Una de ellas, rubia, estaba sentada y observaba con evidente interés la llegada del nuevo yate. Pero fue la otra, tumbada bocabajo sobre una colchoneta, la que le llamó la atención mientras su instinto de macho depredador se activaba.

Él se dijo que no podía ser ella, pero la necesidad de confirmarlo era abrumadora. Lentamente, se ajustó los prismáticos que llevaba colgados del cuello y enfocó a la mujer. Desde la planta de los pies, su mirada ascendió por las largas y torneadas piernas hasta el respingón trasero…

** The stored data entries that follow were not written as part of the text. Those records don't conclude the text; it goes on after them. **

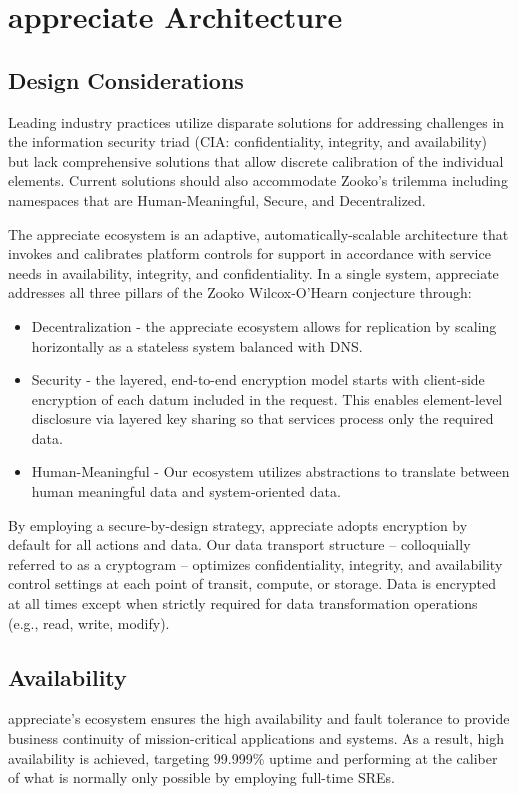 \documentclass[a4paper,onecolumn, 10.5pt]{article}
\begin{document}
\section{appreciate Architecture}

\subsection{Design Considerations}
Leading industry practices utilize disparate solutions for addressing challenges in the information security triad (CIA: confidentiality, integrity, and availability) but lack comprehensive solutions that allow discrete calibration of the individual elements. Current solutions should also accommodate Zooko’s trilemma\cite{zooko} including namespaces that are Human-Meaningful, Secure, and Decentralized.

The appreciate ecosystem is an adaptive, automatically-scalable architecture that invokes and calibrates platform controls for support in accordance with service needs in availability, integrity, and confidentiality. In a single system, appreciate addresses all three pillars of the Zooko Wilcox-O'Hearn conjecture through:


\begin{itemize}
	\item Decentralization - the appreciate ecosystem allows for replication by scaling horizontally as a stateless system balanced with DNS.
	\item Security - the layered, end-to-end encryption model starts with client-side encryption of each datum included in the request. This enables element-level disclosure via layered key sharing so that services process only the required data.
	\item Human-Meaningful - Our ecosystem utilizes abstractions to translate between human meaningful data and system-oriented data.	
\end{itemize}

By employing a secure-by-design strategy, appreciate adopts encryption by default for all actions and data. Our data transport structure -- colloquially referred to as a cryptogram -- optimizes confidentiality, integrity, and availability control settings at each point of transit, compute, or storage. Data is encrypted at all times except when strictly required for data transformation operations (e.g., read, write, modify).


\subsection{Availability}
appreciate’s ecosystem ensures the high availability and fault tolerance to provide business continuity of mission-critical applications and systems. As a result, high availability is achieved, targeting 99.999\% uptime and performing at the caliber of what is normally only possible by employing full-time SREs.
\end{document}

Ahí estaban, junto a la base de la columna, dos perfectos y redondos hoyuelos. Rápidamente, recorrió el resto del cuerpo mientras apreciaba la fina cintura, los suaves hombros y la espesa y dorada cabellera recogida en la nuca. Leía un libro, ignorante del interés que había despertado. Él esbozó una fría sonrisa. Sólo había visto una mujer… conocido a una mujer que tuviera dos hoyuelos tan característicos en ese lugar. Le habían fascinado por completo. Sus labios los habían tocado, y su lengua saboreado, incontables veces antes de finalmente poseer su cálido cuerpo. Dejó caer los prismáticos y deslizó las manos en los bolsillos del pantalón mientras su cuerpo reaccionaba de inmediato y con entusiasmo ante los recuerdos.

Tenía que ser ella. Era ella. Su ex mujer, Sara Beecham.

Los recuerdos, que él creía enterrados, volvieron con fuerza.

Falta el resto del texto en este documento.